Look through the data below and extract, unchanged, the lines from the one that contains "With a lightning-quick" to the one that contains "H:328(84%) M:400(95%) E:1836(1854) W:1975(1990) <eb>", both included.

> _Material for this exercise_
◇ ◇ ◇ ◇
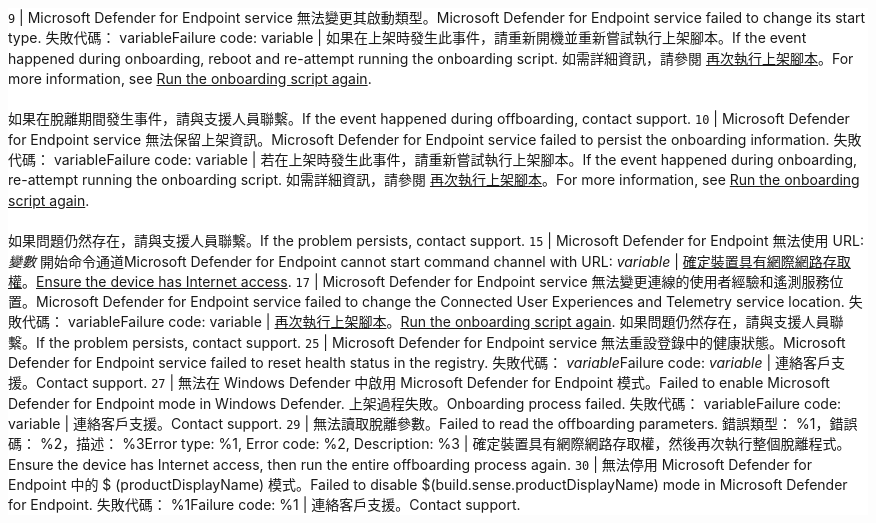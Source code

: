  `9` | <span data-ttu-id="0d51d-274">Microsoft Defender for Endpoint service 無法變更其啟動類型。</span><span class="sxs-lookup"><span data-stu-id="0d51d-274">Microsoft Defender for Endpoint service failed to change its start type.</span></span> <span data-ttu-id="0d51d-275">失敗代碼： variable</span><span class="sxs-lookup"><span data-stu-id="0d51d-275">Failure code: variable</span></span> | <span data-ttu-id="0d51d-276">如果在上架時發生此事件，請重新開機並重新嘗試執行上架腳本。</span><span class="sxs-lookup"><span data-stu-id="0d51d-276">If the event happened during onboarding, reboot and re-attempt running the onboarding script.</span></span> <span data-ttu-id="0d51d-277">如需詳細資訊，請參閱 [再次執行上架腳本](configure-endpoints-script.md)。</span><span class="sxs-lookup"><span data-stu-id="0d51d-277">For more information, see [Run the onboarding script again](configure-endpoints-script.md).</span></span> <br><br><span data-ttu-id="0d51d-278">如果在脫離期間發生事件，請與支援人員聯繫。</span><span class="sxs-lookup"><span data-stu-id="0d51d-278">If the event happened during offboarding, contact support.</span></span>
`10` | <span data-ttu-id="0d51d-279">Microsoft Defender for Endpoint service 無法保留上架資訊。</span><span class="sxs-lookup"><span data-stu-id="0d51d-279">Microsoft Defender for Endpoint service failed to persist the onboarding information.</span></span> <span data-ttu-id="0d51d-280">失敗代碼： variable</span><span class="sxs-lookup"><span data-stu-id="0d51d-280">Failure code: variable</span></span> | <span data-ttu-id="0d51d-281">若在上架時發生此事件，請重新嘗試執行上架腳本。</span><span class="sxs-lookup"><span data-stu-id="0d51d-281">If the event happened during onboarding, re-attempt running the onboarding script.</span></span> <span data-ttu-id="0d51d-282">如需詳細資訊，請參閱 [再次執行上架腳本](configure-endpoints-script.md)。</span><span class="sxs-lookup"><span data-stu-id="0d51d-282">For more information, see [Run the onboarding script again](configure-endpoints-script.md).</span></span> <br><br><span data-ttu-id="0d51d-283">如果問題仍然存在，請與支援人員聯繫。</span><span class="sxs-lookup"><span data-stu-id="0d51d-283">If the problem persists, contact support.</span></span>
`15` | <span data-ttu-id="0d51d-284">Microsoft Defender for Endpoint 無法使用 URL:_變數_ 開始命令通道</span><span class="sxs-lookup"><span data-stu-id="0d51d-284">Microsoft Defender for Endpoint cannot start command channel with URL: _variable_</span></span> | <span data-ttu-id="0d51d-285">[確定裝置具有網際網路存取權](#ensure-the-device-has-an-internet-connection)。</span><span class="sxs-lookup"><span data-stu-id="0d51d-285">[Ensure the device has Internet access](#ensure-the-device-has-an-internet-connection).</span></span>
`17` | <span data-ttu-id="0d51d-286">Microsoft Defender for Endpoint service 無法變更連線的使用者經驗和遙測服務位置。</span><span class="sxs-lookup"><span data-stu-id="0d51d-286">Microsoft Defender for Endpoint service failed to change the Connected User Experiences and Telemetry service location.</span></span> <span data-ttu-id="0d51d-287">失敗代碼： variable</span><span class="sxs-lookup"><span data-stu-id="0d51d-287">Failure code: variable</span></span> | <span data-ttu-id="0d51d-288">[再次執行上架腳本](configure-endpoints-script.md)。</span><span class="sxs-lookup"><span data-stu-id="0d51d-288">[Run the onboarding script again](configure-endpoints-script.md).</span></span> <span data-ttu-id="0d51d-289">如果問題仍然存在，請與支援人員聯繫。</span><span class="sxs-lookup"><span data-stu-id="0d51d-289">If the problem persists, contact support.</span></span>
`25` | <span data-ttu-id="0d51d-290">Microsoft Defender for Endpoint service 無法重設登錄中的健康狀態。</span><span class="sxs-lookup"><span data-stu-id="0d51d-290">Microsoft Defender for Endpoint service failed to reset health status in the registry.</span></span> <span data-ttu-id="0d51d-291">失敗代碼： _variable_</span><span class="sxs-lookup"><span data-stu-id="0d51d-291">Failure code: _variable_</span></span> | <span data-ttu-id="0d51d-292">連絡客戶支援。</span><span class="sxs-lookup"><span data-stu-id="0d51d-292">Contact support.</span></span>
`27` | <span data-ttu-id="0d51d-293">無法在 Windows Defender 中啟用 Microsoft Defender for Endpoint 模式。</span><span class="sxs-lookup"><span data-stu-id="0d51d-293">Failed to enable Microsoft Defender for Endpoint mode in Windows Defender.</span></span> <span data-ttu-id="0d51d-294">上架過程失敗。</span><span class="sxs-lookup"><span data-stu-id="0d51d-294">Onboarding process failed.</span></span> <span data-ttu-id="0d51d-295">失敗代碼： variable</span><span class="sxs-lookup"><span data-stu-id="0d51d-295">Failure code: variable</span></span> | <span data-ttu-id="0d51d-296">連絡客戶支援。</span><span class="sxs-lookup"><span data-stu-id="0d51d-296">Contact support.</span></span>
`29` | <span data-ttu-id="0d51d-297">無法讀取脫離參數。</span><span class="sxs-lookup"><span data-stu-id="0d51d-297">Failed to read the offboarding parameters.</span></span> <span data-ttu-id="0d51d-298">錯誤類型： %1，錯誤碼： %2，描述： %3</span><span class="sxs-lookup"><span data-stu-id="0d51d-298">Error type: %1, Error code: %2, Description: %3</span></span> | <span data-ttu-id="0d51d-299">確定裝置具有網際網路存取權，然後再次執行整個脫離程式。</span><span class="sxs-lookup"><span data-stu-id="0d51d-299">Ensure the device has Internet access, then run the entire offboarding process again.</span></span>
`30` | <span data-ttu-id="0d51d-300">無法停用 Microsoft Defender for Endpoint 中的 $ (productDisplayName) 模式。</span><span class="sxs-lookup"><span data-stu-id="0d51d-300">Failed to disable $(build.sense.productDisplayName) mode in Microsoft Defender for Endpoint.</span></span> <span data-ttu-id="0d51d-301">失敗代碼： %1</span><span class="sxs-lookup"><span data-stu-id="0d51d-301">Failure code: %1</span></span> | <span data-ttu-id="0d51d-302">連絡客戶支援。</span><span class="sxs-lookup"><span data-stu-id="0d51d-302">Contact support.</span></span>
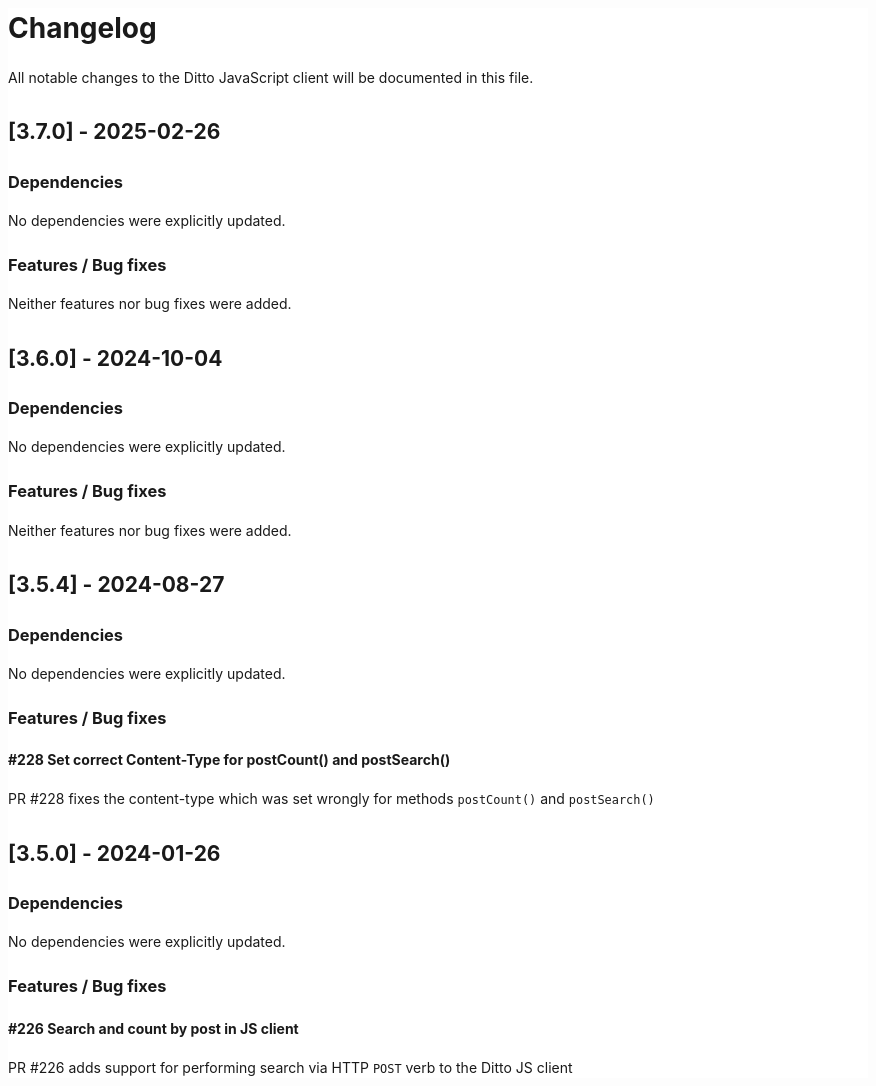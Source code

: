 # Changelog
All notable changes to the Ditto JavaScript client will be documented in this file.

## [3.7.0] - 2025-02-26

### Dependencies

No dependencies were explicitly updated.

### Features / Bug fixes

Neither features nor bug fixes were added.


## [3.6.0] - 2024-10-04

### Dependencies

No dependencies were explicitly updated.

### Features / Bug fixes

Neither features nor bug fixes were added.


## [3.5.4] - 2024-08-27

### Dependencies

No dependencies were explicitly updated.

### Features / Bug fixes

#### \#228 Set correct Content-Type for postCount() and postSearch()

PR #228 fixes the content-type which was set wrongly for methods `postCount()` and `postSearch()`

## [3.5.0] - 2024-01-26

### Dependencies

No dependencies were explicitly updated.

### Features / Bug fixes

#### \#226 Search and count by post in JS client

PR #226 adds support for performing search via HTTP `POST` verb to the Ditto JS client
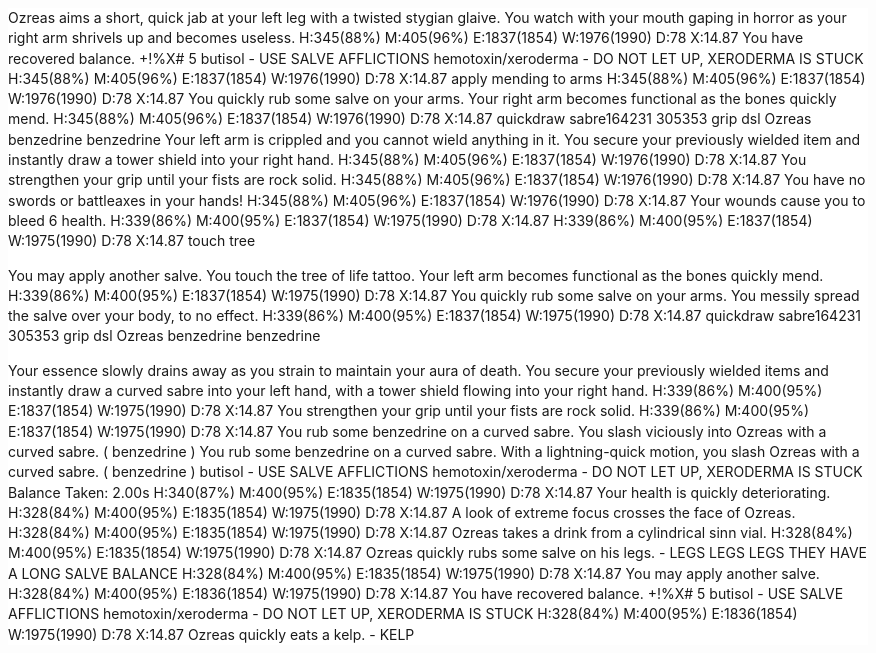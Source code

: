 Ozreas aims a short, quick jab at your left leg with a twisted stygian glaive.
You watch with your mouth gaping in horror as your right arm shrivels up and becomes useless.
H:345(88%) M:405(96%) E:1837(1854) W:1976(1990) <e-> <db> D:78 X:14.87 
You have recovered balance. +!%X# 5
butisol - USE SALVE AFFLICTIONS
hemotoxin/xeroderma - DO NOT LET UP, XERODERMA IS STUCK
H:345(88%) M:405(96%) E:1837(1854) W:1976(1990) <eb> <db> D:78 X:14.87 apply mending to arms
H:345(88%) M:405(96%) E:1837(1854) W:1976(1990) <eb> <db> D:78 X:14.87 
You quickly rub some salve on your arms.
Your right arm becomes functional as the bones quickly mend.
H:345(88%) M:405(96%) E:1837(1854) W:1976(1990) <eb> <db> D:78 X:14.87 quickdraw sabre164231 305353
grip
dsl Ozreas benzedrine benzedrine
Your left arm is crippled and you cannot wield anything in it.
You secure your previously wielded item and instantly draw a tower shield into your right hand.
H:345(88%) M:405(96%) E:1837(1854) W:1976(1990) <eb> <db> D:78 X:14.87 
You strengthen your grip until your fists are rock solid.
H:345(88%) M:405(96%) E:1837(1854) W:1976(1990) <eb> <db> D:78 X:14.87 
You have no swords or battleaxes in your hands!
H:345(88%) M:405(96%) E:1837(1854) W:1976(1990) <eb> <db> D:78 X:14.87 
Your wounds cause you to bleed 6 health.
H:339(86%) M:400(95%) E:1837(1854) W:1975(1990) <eb> <db> D:78 X:14.87 
H:339(86%) M:400(95%) E:1837(1854) W:1975(1990) <eb> <db> D:78 X:14.87 touch tree

You may apply another salve.
You touch the tree of life tattoo.
Your left arm becomes functional as the bones quickly mend.
H:339(86%) M:400(95%) E:1837(1854) W:1975(1990) <eb> <db> D:78 X:14.87 
You quickly rub some salve on your arms.
You messily spread the salve over your body, to no effect.
H:339(86%) M:400(95%) E:1837(1854) W:1975(1990) <eb> <db> D:78 X:14.87 quickdraw sabre164231 305353
grip
dsl Ozreas benzedrine benzedrine

Your essence slowly drains away as you strain to maintain your aura of death.
You secure your previously wielded items and instantly draw a curved sabre into your left hand, with a tower shield flowing into your right hand.
H:339(86%) M:400(95%) E:1837(1854) W:1975(1990) <eb> <db> D:78 X:14.87 
You strengthen your grip until your fists are rock solid.
H:339(86%) M:400(95%) E:1837(1854) W:1975(1990) <eb> <db> D:78 X:14.87 
You rub some benzedrine on a curved sabre.
You slash viciously into Ozreas with a curved sabre. ( benzedrine )
You rub some benzedrine on a curved sabre.
With a lightning-quick motion, you slash Ozreas with a curved sabre. ( benzedrine )
butisol - USE SALVE AFFLICTIONS
hemotoxin/xeroderma - DO NOT LET UP, XERODERMA IS STUCK
Balance Taken: 2.00s
H:340(87%) M:400(95%) E:1835(1854) W:1975(1990) <e-> <db> D:78 X:14.87 
Your health is quickly deteriorating.
H:328(84%) M:400(95%) E:1835(1854) W:1975(1990) <e-> <db> D:78 X:14.87 
A look of extreme focus crosses the face of Ozreas.
H:328(84%) M:400(95%) E:1835(1854) W:1975(1990) <e-> <db> D:78 X:14.87 
Ozreas takes a drink from a cylindrical sinn vial.
H:328(84%) M:400(95%) E:1835(1854) W:1975(1990) <e-> <db> D:78 X:14.87 
Ozreas quickly rubs some salve on his legs. - LEGS LEGS LEGS
THEY HAVE A LONG SALVE BALANCE
H:328(84%) M:400(95%) E:1835(1854) W:1975(1990) <e-> <db> D:78 X:14.87 
You may apply another salve.
H:328(84%) M:400(95%) E:1836(1854) W:1975(1990) <e-> <db> D:78 X:14.87 
You have recovered balance. +!%X# 5
butisol - USE SALVE AFFLICTIONS
hemotoxin/xeroderma - DO NOT LET UP, XERODERMA IS STUCK
H:328(84%) M:400(95%) E:1836(1854) W:1975(1990) <eb> <db> D:78 X:14.87 
Ozreas quickly eats a kelp. - KELP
◇ ◇ ◇ ◇
> _Exercise solution_
With a lightning-quick motion, you slash Ozreas with a curved sabre. ( benzedrine )
butisol - USE SALVE AFFLICTIONS
hemotoxin/xeroderma - DO NOT LET UP, XERODERMA IS STUCK
Balance Taken: 2.00s
H:340(87%) M:400(95%) E:1835(1854) W:1975(1990) <e-> <db> D:78 X:14.87 
Your health is quickly deteriorating.
H:328(84%) M:400(95%) E:1835(1854) W:1975(1990) <e-> <db> D:78 X:14.87 
A look of extreme focus crosses the face of Ozreas.
H:328(84%) M:400(95%) E:1835(1854) W:1975(1990) <e-> <db> D:78 X:14.87 
Ozreas takes a drink from a cylindrical sinn vial.
H:328(84%) M:400(95%) E:1835(1854) W:1975(1990) <e-> <db> D:78 X:14.87 
Ozreas quickly rubs some salve on his legs. - LEGS LEGS LEGS
THEY HAVE A LONG SALVE BALANCE
H:328(84%) M:400(95%) E:1835(1854) W:1975(1990) <e-> <db> D:78 X:14.87 
You may apply another salve.
H:328(84%) M:400(95%) E:1836(1854) W:1975(1990) <e-> <db> D:78 X:14.87 
You have recovered balance. +!%X# 5
butisol - USE SALVE AFFLICTIONS
hemotoxin/xeroderma - DO NOT LET UP, XERODERMA IS STUCK
H:328(84%) M:400(95%) E:1836(1854) W:1975(1990) <eb> <db> D:78 X:14.87 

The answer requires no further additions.